Saved data entries
►
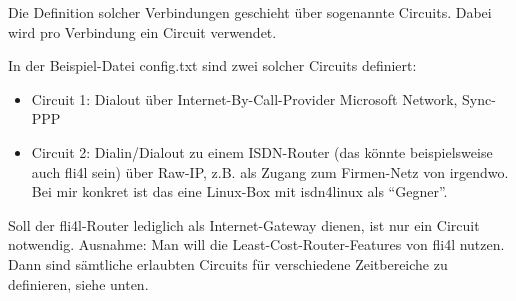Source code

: Die Definition solcher Verbindungen geschieht über sogenannte
Circuits.  Dabei wird pro Verbindung ein Circuit verwendet.

In der Beispiel-Datei config.txt sind zwei solcher Circuits definiert:

\begin{itemize}
\item Circuit 1: Dialout über Internet-By-Call-Provider Microsoft Network, Sync-PPP
  
\item Circuit 2: Dialin/Dialout zu einem ISDN-Router (das könnte beispielsweise 
  auch fli4l sein)
  über Raw-IP, z.B. als Zugang zum Firmen-Netz von irgendwo. Bei
  mir konkret ist das eine Linux-Box mit isdn4linux als ``Gegner''.

\end{itemize}

Soll der fli4l-Router lediglich als Internet-Gateway dienen, ist nur
ein Circuit notwendig. Ausnahme: Man will die
Least-Cost-Router-Features von fli4l nutzen. Dann sind sämtliche
erlaubten Circuits für verschiedene Zeitbereiche zu definieren, siehe
unten.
◄
Scan the entries for the word "Circuits". Report each line that has it.

(Answer to this problem)
Circuits.  Dabei wird pro Verbindung ein Circuit verwendet.
In der Beispiel-Datei config.txt sind zwei solcher Circuits definiert:
erlaubten Circuits für verschiedene Zeitbereiche zu definieren, siehe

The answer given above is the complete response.